Renewable power investment continues to outperform fossil fuel investment across the globe, according to the latest research. This provides a strong signal regarding the decline of fossil fuel investment. Given that IRENA has projected achieving Paris targets will require $4.4 trillion a year into low carbon energy, this can only be a positive for achieving 2050 goals.
How renewables outperforms fossil fuels
Renewable power has a superior risk/return profile over fossil fuels both in periods of volatility and under normal conditions. The report, Clean Energy Investing: Global Comparison of Investment Returns said that listed renewable power portfolios have outperformed listed fossil fuel portfolios in all markets and that the cost of capital remains lower for renewable energy companies than fossil fuel companies.
The report just published by the Centre for Climate Finance at Imperial College Business School and the International Energy Agency says that renewable power generated significantly higher total returns over the last ten years, at 422.7% against 59% for fossil fuels or over 7 times the return. Over five years the performance is lower but still more than 3 times higher than fossil fuels.

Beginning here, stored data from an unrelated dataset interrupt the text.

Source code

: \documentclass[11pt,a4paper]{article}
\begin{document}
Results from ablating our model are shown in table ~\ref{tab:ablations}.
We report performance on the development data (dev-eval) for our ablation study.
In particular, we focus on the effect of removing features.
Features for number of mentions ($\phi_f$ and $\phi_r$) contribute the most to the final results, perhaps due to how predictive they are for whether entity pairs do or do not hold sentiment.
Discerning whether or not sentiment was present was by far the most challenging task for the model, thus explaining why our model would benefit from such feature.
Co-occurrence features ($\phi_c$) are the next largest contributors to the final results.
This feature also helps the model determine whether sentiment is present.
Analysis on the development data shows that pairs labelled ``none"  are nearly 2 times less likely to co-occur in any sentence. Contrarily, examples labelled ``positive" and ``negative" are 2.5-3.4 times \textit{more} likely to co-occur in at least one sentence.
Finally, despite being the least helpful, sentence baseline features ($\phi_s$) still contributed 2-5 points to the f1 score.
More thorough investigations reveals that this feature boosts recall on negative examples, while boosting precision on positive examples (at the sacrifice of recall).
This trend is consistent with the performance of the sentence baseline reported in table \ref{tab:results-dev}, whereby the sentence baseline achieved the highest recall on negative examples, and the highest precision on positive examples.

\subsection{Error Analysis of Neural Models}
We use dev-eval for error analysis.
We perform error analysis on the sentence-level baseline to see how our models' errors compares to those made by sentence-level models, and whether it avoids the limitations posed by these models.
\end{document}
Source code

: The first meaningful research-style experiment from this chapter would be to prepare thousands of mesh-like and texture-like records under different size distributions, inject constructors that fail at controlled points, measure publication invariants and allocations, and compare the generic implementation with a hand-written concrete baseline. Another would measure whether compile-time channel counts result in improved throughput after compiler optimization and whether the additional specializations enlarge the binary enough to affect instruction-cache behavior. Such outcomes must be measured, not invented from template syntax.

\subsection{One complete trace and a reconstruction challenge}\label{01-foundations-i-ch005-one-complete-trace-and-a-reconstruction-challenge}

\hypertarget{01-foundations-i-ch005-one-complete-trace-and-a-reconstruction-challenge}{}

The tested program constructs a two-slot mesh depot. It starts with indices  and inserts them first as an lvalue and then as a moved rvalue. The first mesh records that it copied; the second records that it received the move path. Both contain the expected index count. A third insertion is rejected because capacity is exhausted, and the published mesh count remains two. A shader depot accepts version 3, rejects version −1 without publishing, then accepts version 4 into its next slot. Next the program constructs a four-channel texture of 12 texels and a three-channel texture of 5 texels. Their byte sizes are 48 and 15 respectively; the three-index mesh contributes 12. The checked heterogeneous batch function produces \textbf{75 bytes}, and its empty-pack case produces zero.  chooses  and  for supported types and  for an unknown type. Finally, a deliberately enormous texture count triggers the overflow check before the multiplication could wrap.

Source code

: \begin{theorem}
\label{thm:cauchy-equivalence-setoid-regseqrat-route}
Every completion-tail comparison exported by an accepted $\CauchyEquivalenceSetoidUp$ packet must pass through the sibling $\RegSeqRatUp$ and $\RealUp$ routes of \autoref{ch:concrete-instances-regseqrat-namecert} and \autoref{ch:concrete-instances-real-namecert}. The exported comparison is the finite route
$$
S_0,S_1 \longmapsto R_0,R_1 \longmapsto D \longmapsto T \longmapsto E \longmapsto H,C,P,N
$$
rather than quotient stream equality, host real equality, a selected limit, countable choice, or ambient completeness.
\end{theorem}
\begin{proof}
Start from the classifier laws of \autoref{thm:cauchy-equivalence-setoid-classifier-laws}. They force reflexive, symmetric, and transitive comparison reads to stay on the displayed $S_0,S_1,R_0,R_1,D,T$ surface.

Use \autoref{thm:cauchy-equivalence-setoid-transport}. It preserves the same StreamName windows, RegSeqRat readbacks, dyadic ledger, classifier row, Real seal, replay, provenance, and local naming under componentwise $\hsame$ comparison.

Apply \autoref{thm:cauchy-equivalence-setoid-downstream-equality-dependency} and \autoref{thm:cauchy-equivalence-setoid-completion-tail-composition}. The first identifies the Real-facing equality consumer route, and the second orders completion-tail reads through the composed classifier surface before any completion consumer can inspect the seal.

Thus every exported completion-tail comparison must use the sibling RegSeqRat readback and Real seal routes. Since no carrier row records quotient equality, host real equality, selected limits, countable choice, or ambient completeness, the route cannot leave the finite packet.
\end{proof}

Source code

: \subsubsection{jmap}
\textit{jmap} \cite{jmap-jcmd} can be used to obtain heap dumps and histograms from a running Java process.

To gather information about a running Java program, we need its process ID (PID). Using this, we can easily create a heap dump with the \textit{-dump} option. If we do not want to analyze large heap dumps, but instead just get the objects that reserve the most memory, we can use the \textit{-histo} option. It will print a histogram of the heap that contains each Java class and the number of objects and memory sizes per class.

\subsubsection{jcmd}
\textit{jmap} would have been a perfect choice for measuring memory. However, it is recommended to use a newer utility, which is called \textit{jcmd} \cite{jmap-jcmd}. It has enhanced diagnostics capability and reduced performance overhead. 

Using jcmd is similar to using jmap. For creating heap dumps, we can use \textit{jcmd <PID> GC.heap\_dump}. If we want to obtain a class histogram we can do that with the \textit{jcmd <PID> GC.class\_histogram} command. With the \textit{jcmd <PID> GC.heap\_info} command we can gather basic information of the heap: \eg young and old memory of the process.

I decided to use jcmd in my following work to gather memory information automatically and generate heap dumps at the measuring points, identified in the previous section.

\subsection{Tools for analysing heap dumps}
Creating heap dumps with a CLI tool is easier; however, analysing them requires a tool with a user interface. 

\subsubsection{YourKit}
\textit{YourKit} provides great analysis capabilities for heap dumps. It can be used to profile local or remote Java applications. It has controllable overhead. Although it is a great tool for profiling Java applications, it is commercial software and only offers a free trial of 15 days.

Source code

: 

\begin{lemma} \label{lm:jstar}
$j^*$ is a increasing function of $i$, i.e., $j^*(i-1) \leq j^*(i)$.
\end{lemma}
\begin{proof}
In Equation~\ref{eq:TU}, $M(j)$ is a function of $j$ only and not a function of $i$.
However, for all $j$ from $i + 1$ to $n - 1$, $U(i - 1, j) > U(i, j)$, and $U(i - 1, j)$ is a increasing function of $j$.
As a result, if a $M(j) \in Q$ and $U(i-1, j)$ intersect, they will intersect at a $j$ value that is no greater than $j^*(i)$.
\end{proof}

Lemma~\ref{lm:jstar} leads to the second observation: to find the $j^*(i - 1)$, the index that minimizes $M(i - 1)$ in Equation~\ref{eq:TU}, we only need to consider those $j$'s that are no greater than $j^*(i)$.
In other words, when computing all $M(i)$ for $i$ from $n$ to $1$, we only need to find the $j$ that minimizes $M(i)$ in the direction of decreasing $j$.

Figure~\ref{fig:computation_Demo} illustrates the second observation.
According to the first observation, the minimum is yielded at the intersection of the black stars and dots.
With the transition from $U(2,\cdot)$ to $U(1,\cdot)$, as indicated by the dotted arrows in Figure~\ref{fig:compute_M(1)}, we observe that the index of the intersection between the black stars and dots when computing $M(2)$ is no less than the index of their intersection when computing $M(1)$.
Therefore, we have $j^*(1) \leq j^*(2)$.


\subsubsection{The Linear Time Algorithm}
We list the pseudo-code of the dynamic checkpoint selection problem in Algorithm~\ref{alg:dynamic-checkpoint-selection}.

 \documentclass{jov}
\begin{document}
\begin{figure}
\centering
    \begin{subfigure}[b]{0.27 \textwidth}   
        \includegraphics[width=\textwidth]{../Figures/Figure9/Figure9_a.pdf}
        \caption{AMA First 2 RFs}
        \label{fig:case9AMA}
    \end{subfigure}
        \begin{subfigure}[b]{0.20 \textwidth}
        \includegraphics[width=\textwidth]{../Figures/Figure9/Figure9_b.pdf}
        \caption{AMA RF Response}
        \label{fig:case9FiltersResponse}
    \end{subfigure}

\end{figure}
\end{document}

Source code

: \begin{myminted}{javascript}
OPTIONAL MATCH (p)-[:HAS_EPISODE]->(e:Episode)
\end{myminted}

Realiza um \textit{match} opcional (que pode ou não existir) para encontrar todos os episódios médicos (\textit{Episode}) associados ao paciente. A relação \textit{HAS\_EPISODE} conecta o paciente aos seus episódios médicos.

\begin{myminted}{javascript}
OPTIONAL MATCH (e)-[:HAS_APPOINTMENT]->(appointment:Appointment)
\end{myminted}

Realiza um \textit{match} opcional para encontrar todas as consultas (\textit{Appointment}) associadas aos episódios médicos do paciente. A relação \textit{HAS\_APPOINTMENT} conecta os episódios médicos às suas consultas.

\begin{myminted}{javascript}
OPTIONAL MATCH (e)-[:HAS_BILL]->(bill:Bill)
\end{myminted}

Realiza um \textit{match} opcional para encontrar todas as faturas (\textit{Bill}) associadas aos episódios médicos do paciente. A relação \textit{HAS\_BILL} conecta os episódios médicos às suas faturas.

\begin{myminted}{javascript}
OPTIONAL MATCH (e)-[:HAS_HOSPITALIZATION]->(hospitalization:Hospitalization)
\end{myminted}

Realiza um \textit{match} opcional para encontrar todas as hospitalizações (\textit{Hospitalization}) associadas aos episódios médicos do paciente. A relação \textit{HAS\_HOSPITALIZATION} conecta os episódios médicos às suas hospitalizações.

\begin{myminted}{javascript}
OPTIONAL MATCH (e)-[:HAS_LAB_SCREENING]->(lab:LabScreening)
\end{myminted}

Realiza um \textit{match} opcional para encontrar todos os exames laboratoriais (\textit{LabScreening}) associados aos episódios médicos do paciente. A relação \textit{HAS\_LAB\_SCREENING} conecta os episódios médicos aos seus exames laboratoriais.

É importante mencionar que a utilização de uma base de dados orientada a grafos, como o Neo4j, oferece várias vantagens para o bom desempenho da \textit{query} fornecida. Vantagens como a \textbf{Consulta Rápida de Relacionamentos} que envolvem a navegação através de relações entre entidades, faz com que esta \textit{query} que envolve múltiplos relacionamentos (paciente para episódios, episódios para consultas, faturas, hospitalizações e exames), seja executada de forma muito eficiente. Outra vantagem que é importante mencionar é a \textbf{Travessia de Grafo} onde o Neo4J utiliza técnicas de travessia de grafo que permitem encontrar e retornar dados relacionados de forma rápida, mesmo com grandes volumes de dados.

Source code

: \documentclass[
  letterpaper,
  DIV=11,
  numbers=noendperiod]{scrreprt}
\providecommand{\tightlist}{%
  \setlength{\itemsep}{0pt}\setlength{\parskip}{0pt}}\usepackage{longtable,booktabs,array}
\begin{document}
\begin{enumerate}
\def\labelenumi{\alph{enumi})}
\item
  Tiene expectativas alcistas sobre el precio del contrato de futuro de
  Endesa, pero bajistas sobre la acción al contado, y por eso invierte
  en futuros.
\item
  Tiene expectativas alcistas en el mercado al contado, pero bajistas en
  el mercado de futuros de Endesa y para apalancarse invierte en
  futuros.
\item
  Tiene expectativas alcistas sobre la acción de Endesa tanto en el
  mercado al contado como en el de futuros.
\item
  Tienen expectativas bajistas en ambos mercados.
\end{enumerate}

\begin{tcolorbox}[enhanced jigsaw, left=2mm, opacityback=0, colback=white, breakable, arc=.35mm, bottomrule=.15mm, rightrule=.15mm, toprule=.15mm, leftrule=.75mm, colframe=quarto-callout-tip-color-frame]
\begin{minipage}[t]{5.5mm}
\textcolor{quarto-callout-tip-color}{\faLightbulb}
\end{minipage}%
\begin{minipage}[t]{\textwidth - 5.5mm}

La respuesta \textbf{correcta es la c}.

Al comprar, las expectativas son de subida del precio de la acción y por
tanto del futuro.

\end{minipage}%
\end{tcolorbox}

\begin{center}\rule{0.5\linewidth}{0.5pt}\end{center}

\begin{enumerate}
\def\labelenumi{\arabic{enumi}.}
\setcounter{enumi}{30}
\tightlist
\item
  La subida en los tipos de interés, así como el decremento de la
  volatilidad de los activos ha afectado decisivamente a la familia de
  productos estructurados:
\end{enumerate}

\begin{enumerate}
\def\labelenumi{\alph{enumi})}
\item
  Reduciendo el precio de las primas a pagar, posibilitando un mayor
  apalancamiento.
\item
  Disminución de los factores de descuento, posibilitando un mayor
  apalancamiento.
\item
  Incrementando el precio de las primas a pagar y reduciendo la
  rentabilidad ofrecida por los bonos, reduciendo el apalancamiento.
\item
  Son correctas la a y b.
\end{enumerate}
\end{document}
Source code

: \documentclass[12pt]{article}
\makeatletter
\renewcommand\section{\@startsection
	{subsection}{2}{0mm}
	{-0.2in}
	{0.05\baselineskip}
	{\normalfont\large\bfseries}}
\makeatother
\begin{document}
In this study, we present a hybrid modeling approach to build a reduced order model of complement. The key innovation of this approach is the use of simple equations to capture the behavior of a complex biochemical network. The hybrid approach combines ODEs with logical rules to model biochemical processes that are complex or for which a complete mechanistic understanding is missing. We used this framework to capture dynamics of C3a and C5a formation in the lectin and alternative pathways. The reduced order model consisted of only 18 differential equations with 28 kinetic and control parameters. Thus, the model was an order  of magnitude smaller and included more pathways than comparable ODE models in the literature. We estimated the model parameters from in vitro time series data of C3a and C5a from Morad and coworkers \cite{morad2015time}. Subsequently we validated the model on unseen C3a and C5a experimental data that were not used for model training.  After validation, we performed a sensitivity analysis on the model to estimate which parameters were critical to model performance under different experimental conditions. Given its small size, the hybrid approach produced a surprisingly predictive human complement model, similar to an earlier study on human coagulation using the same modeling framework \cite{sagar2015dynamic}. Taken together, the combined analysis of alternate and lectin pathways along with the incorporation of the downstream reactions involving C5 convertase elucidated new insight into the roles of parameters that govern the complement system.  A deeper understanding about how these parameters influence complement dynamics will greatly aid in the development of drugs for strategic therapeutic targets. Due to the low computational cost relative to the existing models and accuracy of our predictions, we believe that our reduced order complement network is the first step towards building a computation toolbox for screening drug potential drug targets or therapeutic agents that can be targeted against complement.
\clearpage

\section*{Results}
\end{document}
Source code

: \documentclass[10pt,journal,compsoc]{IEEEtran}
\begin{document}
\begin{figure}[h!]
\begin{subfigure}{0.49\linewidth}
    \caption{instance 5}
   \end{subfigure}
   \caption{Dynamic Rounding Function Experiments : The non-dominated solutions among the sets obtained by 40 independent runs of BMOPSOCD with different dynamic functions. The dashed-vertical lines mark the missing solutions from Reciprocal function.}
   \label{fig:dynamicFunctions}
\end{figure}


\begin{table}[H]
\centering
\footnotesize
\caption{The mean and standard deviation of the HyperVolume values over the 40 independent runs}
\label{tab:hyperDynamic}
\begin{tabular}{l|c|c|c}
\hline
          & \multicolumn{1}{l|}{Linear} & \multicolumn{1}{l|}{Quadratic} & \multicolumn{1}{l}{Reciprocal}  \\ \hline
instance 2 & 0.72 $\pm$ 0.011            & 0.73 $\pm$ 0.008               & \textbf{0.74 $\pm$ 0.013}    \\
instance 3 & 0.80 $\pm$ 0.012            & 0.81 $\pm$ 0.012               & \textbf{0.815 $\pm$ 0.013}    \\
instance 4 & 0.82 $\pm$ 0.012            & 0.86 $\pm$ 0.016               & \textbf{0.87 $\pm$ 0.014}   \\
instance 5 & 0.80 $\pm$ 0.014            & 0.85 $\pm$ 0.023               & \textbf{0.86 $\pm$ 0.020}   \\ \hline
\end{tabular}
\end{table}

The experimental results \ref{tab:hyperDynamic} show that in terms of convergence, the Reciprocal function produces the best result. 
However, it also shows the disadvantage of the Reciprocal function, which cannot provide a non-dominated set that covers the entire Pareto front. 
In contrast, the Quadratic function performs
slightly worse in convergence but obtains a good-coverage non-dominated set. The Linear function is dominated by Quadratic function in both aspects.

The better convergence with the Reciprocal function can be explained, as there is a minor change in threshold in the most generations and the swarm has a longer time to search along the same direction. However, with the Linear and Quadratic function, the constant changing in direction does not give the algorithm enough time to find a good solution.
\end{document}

Annualised volatility was lower than fossil fuel portfolios in the Global and Advanced economies and higher than the fossil fuel portfolios in China and Emerging Markets & Developing Economies.
The findings show a superior risk/return profile for renewable power portfolios in both typical market conditions and during global economic imbalances. This was for a number of reasons: firstly that the global renewables portfolio is less correlated to the wider market than fossil fuels; secondly the existing correlation fell during the recent economic downturn, highlighting the potential for diversification opportunities; recent economic volatility has resulted in deteriorating fundamentals within the energy sector – with renewables showing greater resilience.
That is a trend that is likely to continue as increasing numbers of countries set net-zero targets for 2050, and growing concern amongst investors and the public about the negative impacts of energy generation. Climate risk, both physical and in terms of policy possibilities – especially around a carbon tax – are only going to affect the sector further. But there is a long way to go.
Renewables investment still lags need and evidence of performance
Dr Charles Donovan, Executive Director of the Centre for Climate Finance & Investment at Imperial College Business School, said: “Our research demonstrates that all over the world renewable power has outperformed fossil fuels. It’s been the same story for more than a decade, yet total investment is still lagging. National regulators, particularly in the United States, must get to work on the reforms needed to level the playing field for clean energy investors.”
There is less capital in the renewable energy sector, and many investors have only part of their portfolio as renewable. This clearly limits the scope of the research, as do variations in sample size across regions, lower market cap and liquidity for renewable companies. This lack of capital also raises concern as to whether investment can be realigned sufficiently quickly to achieve 2050 goals.
Tim Gould, Head of Division for Energy Supply Outlooks and Investment, International Energy Agency, said: “This report points to clear financial benefits from investing in clean energy transitions, an important step towards mobilising higher levels of investment from the capital markets. But much more still needs to be done to link sources of sustainable finance with the areas of greatest need, especially in emerging markets and developing economies.”
Energy investment needs realignment
The International Renewable Energy Agency (IRENA) warned earlier this week that investment in the energy sector is going to need to be realigned in order to reach the 2050 targets. In its March report World Energy Transitions Outlook: 1.5 C Pathway, the agency said the world would need to shift energy investments to low carbon alternatives if the world is to reach its 2050 targets. That would mean not only an increase of 30% from current investment flows but a move from existing investment patterns – requiring a total of $131 trillion by 2050, or an annual investment of $4.4 trillion.
Those funds will need to be invested not just in renewables but in other low carbon energy technologies, and the enabling technologies that underpin the energy transition. These include energy efficiency, end-use electrification, power grids, flexibility innovation (hydrogen), and carbon removal measures. In the 1.5°C Scenario, fossil fuel production should decline by more than 75 percent by 2050, with total fossil fuel consumption continuously declining from 2021 onwards. The report also said, in anticipation of the coming energy transition, financial markets and investors are already directing capital away from fossil fuels and towards other energy technologies including renewables.